5 of 167 comments (clear)

  1. Hopefully. by pclminion · · Score: 4, Interesting

    people used to think having a huge Moon like ours was a once-in-a-universe event.

    And I should hope that they still think so, seeing as Mars does not have a huge Moon like ours... Despite evidence of an impact that COULD have created one, and yet didn't.

    1. Re:Hopefully. by MBGMorden · · Score: 5, Interesting

      IF you RTFA then you'll find no mention of some freaking 'Huge' moon being necessary to life. While it didn't appear in the article, I've seen quite a bit of stuff suggesting that a big moon could be a necessity. While the tidal issue is news to me, the most common thing I've heard quoted as that a large moon serves as an anchor for a planet, significantly reducing the amount of wobble in it's orbit. A wobble of less than 1 degrees can have serious climate impacts on Earth (the Sahara was once a jungle . . .), but we generally don't wobble much because of the moon anchoring us down. Other rocky planets like Mars or Venus wobble MUCH more, which would make climate conditions that would be difficult for life to spring up.

      IIRC, one special that I saw suggested that while life might have formed in the absence of the Moon, it probably would have been confined to the oceans only.

      --
      "People who think they know everything are very annoying to those of us who do."-Mark Twain
    2. Re:Hopefully. by Bombula · · Score: 4, Interesting
      A wobble of less than 1 degrees can have serious climate impacts on Earth (the Sahara was once a jungle . . .), but we generally don't wobble much because of the moon anchoring us down. Other rocky planets like Mars or Venus wobble MUCH more, which would make climate conditions that would be difficult for life to spring up.

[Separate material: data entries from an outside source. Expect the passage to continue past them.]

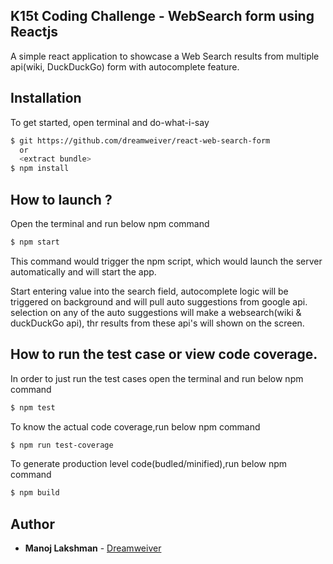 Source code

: ## K15t Coding Challenge - WebSearch form using Reactjs
A simple react application to showcase a Web Search results from multiple api(wiki, DuckDuckGo) form with autocomplete feature.

## Installation
To get started, open terminal and do-what-i-say
```bash
$ git https://github.com/dreamweiver/react-web-search-form
  or
  <extract bundle>
$ npm install
```

## How to launch ?

Open the terminal and run below npm command
```bash
$ npm start
```

This command would trigger the npm script, which would launch the server automatically and will start the app.

Start entering value into the search field,  autocomplete logic will be triggered on background and will pull auto suggestions from google api. selection on any of the auto suggestions will make a websearch(wiki & duckDuckGo api), thr results from these api's will shown on the screen.

## How to run the test case or view code coverage.

In order to just run the test cases open the terminal and run below npm command
```bash
$ npm test
```

To know the actual code coverage,run  below npm command
```bash
$ npm run test-coverage
```

To generate production level code(budled/minified),run  below npm command
```bash
$ npm build
```


## Author

* **Manoj Lakshman** - [Dreamweiver](https://github.com/dreamweiver)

      Depends on where in the timeline you're talking about. In the first 500 million years after the moon formed, it was so close to the Earth that the tides were 1 MILE high. Can you imagine a wall of water a mile high rolling tens or in some cases hundreds of kilometers inland several times a day? I think that probably had a signficant impact on the weather too, don't you? But who knows, maybe that was good for aiding the formation and establishment of simple life.

      --
      A-Bomb
  2. lots of things can lead to fluctuations in pools by circletimessquare · · Score: 4, Interesting

    i understand why tidal pools can be thought of as interesting chemical incubators for life with all of the heating and cooling, wetting and drying that goes on, but a lot of other completely common and normal processes that can take place on a moonless planet can also lead to such incubators as well. waves, daily temperature variations, seasonal fluctuations, geography, etc.

    the moon does make us an interesting little quasi double planet system. but i think that that uniqueness does not go hand in hand with our planet's other unique trait, life. correlation is not causation looms large in my mind on this idea that the moon gave the earth life. no, the earth's chemical makeup, temperature, and atmospheric pressure putting us near water's triple point, with a lot of water around: that gave us life. every other detail seems secondary and not mandatory

    --
    intellectual property law is philosophically incoherent. it is your moral duty to ignore it or sabotage it
  3. Not exactly by sm62704 · · Score: 4, Interesting

    Mars Had an Ancient Impact Like Earth

    No it didn't. Like Earth, Mars had an ancient impact, but the impact itself was decidedly NOT like the impact Earth experienced.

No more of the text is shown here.